Meldrum, who earned his masters of fine arts from The Yale School of Art in New Haven, Connecticut, and serves as assistant professor of Fine Arts at Franciscan University, lectured on Millet’s life and the exhibition titled “Men and Women at Work in the Paintings of Jean-François Millet.” Pictures of Millet’s paintings were hung on walls around the Gallery, along with quotes from art critics and Millet himself.
Meldrum explained that the nineteenth-century French painter had an awe for the simple things in nature and the peasant workers he often painted, whom higher society did not tend to appreciate. Millet’s parents instilled in him a “deep concern for all that was ‘beautiful, terrible or inexplicable’… which seemed to him to be the work of the creator,” Meldrum said, quoting the artist.
Meldrum emphasized a similarity between the painter and St. Francis in their great attention to the beauty of nature that led to an even greater attention to the human person. Millet did not attempt to idealize the countryside or the people who lived in it, but tried “to reveal to others, rich or poor, the beauty of the human activity of laboring close to the earth and the beauty of those incarnate souls who perform that labor,” explained Meldrum.

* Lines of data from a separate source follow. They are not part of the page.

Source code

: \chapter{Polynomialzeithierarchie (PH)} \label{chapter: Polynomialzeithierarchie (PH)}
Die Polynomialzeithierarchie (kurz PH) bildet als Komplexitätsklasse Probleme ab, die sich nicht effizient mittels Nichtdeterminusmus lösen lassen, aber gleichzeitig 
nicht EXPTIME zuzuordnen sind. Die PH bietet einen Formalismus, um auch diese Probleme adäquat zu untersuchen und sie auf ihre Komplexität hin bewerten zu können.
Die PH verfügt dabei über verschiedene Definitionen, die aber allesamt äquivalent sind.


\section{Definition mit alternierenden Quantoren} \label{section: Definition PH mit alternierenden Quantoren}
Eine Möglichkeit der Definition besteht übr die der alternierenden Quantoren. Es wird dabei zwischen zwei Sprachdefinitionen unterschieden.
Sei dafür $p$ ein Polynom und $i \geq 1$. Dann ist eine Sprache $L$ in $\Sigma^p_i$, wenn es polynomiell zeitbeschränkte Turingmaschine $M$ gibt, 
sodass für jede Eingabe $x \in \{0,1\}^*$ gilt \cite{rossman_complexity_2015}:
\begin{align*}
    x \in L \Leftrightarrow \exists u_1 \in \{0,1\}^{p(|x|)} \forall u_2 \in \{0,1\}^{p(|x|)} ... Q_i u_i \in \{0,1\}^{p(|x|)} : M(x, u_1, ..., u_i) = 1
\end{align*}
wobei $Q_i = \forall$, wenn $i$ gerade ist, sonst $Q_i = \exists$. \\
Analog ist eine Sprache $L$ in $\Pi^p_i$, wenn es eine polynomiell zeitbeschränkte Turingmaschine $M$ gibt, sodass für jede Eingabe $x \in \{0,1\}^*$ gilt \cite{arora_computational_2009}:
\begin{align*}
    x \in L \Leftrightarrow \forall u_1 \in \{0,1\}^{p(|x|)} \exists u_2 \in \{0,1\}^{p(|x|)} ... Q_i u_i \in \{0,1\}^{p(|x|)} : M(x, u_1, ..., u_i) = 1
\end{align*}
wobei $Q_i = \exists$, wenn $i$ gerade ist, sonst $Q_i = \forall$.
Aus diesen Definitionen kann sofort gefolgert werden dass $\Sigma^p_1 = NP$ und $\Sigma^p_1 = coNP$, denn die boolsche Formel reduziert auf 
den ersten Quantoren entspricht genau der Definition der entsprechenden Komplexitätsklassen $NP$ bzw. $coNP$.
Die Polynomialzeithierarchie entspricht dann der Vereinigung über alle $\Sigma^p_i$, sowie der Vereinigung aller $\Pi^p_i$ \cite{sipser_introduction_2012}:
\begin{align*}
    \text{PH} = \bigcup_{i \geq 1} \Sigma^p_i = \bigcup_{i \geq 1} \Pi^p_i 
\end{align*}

One painting Meldrum shared, “The Angelus,” features two country people pausing their work to pray the evening Angelus. Meldrum said, “I do believe this image provides us with an invitation to devotion. … It acquaints us with the humility of believers living in God’s world.”
“I think humility is contagious,” he said, “(and) witnessing humility is convicting. I believe that Millet intends this for us.”
Junior Annie Mellody said, “Millet has such a humility in his paintings, and all of his characters that he paints and all of his portraits are just showing the average humble person. He’s able to put this incredible beauty into such normal tasks of life.”
It struck Mellody “how committed he was to trying to be real, but (also seeing) good and beauty and truth and God’s glory in the most fundamental things of life.”
The exhibition was originally shown in Italy and came to the US for the 2017 Festival of Friendship in Pittsburgh. The Fine Arts Department had the opportunity to bring the display to Franciscan and the works will be on display through the month of March.